Each line from the one containing "of one scalar, 4" onward, through the end of the entries, is to be transcribed exactly; nothing else is to be included.

Data records:

Segment Open

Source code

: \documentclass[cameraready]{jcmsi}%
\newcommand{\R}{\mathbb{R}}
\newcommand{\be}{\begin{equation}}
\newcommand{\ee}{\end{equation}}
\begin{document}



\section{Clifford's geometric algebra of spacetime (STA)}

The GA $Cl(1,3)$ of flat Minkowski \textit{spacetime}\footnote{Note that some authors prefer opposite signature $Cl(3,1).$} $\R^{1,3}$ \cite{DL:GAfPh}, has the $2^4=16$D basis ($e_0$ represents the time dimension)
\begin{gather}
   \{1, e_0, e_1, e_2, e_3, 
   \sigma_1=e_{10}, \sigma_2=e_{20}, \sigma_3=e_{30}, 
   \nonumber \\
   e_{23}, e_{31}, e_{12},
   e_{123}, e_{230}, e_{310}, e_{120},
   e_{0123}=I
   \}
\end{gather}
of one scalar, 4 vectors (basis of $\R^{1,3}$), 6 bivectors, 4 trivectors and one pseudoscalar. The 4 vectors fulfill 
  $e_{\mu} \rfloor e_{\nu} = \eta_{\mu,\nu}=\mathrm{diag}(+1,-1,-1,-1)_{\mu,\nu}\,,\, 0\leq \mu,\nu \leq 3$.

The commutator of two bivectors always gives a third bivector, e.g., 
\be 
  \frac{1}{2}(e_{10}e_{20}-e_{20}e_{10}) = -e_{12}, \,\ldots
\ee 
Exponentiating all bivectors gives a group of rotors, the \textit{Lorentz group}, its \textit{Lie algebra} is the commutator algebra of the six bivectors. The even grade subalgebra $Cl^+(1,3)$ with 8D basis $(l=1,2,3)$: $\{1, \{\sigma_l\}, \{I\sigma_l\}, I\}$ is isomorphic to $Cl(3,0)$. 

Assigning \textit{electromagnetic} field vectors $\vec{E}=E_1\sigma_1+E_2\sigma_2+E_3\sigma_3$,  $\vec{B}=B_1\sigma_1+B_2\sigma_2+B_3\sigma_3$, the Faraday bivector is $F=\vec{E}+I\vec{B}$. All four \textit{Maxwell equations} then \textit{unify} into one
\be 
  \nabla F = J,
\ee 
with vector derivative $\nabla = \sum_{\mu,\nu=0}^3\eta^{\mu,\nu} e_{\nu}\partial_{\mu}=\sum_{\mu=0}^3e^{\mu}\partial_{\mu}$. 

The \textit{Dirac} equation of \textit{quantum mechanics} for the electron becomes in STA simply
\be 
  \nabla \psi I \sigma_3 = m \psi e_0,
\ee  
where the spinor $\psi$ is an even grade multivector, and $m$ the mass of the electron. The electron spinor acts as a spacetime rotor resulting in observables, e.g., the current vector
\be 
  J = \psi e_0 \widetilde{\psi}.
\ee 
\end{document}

Segment Closed

- RESULT FOR THIS TASK -
of one scalar, 4 vectors (basis of $\R^{1,3}$), 6 bivectors, 4 trivectors and one pseudoscalar. The 4 vectors fulfill 
  $e_{\mu} \rfloor e_{\nu} = \eta_{\mu,\nu}=\mathrm{diag}(+1,-1,-1,-1)_{\mu,\nu}\,,\, 0\leq \mu,\nu \leq 3$.

The commutator of two bivectors always gives a third bivector, e.g., 
\be 
  \frac{1}{2}(e_{10}e_{20}-e_{20}e_{10}) = -e_{12}, \,\ldots
\ee 
Exponentiating all bivectors gives a group of rotors, the \textit{Lorentz group}, its \textit{Lie algebra} is the commutator algebra of the six bivectors. The even grade subalgebra $Cl^+(1,3)$ with 8D basis $(l=1,2,3)$: $\{1, \{\sigma_l\}, \{I\sigma_l\}, I\}$ is isomorphic to $Cl(3,0)$. 

Assigning \textit{electromagnetic} field vectors $\vec{E}=E_1\sigma_1+E_2\sigma_2+E_3\sigma_3$,  $\vec{B}=B_1\sigma_1+B_2\sigma_2+B_3\sigma_3$, the Faraday bivector is $F=\vec{E}+I\vec{B}$. All four \textit{Maxwell equations} then \textit{unify} into one
\be 
  \nabla F = J,
\ee 
with vector derivative $\nabla = \sum_{\mu,\nu=0}^3\eta^{\mu,\nu} e_{\nu}\partial_{\mu}=\sum_{\mu=0}^3e^{\mu}\partial_{\mu}$. 

The \textit{Dirac} equation of \textit{quantum mechanics} for the electron becomes in STA simply
\be 
  \nabla \psi I \sigma_3 = m \psi e_0,
\ee  
where the spinor $\psi$ is an even grade multivector, and $m$ the mass of the electron. The electron spinor acts as a spacetime rotor resulting in observables, e.g., the current vector
\be 
  J = \psi e_0 \widetilde{\psi}.
\ee 
\end{document}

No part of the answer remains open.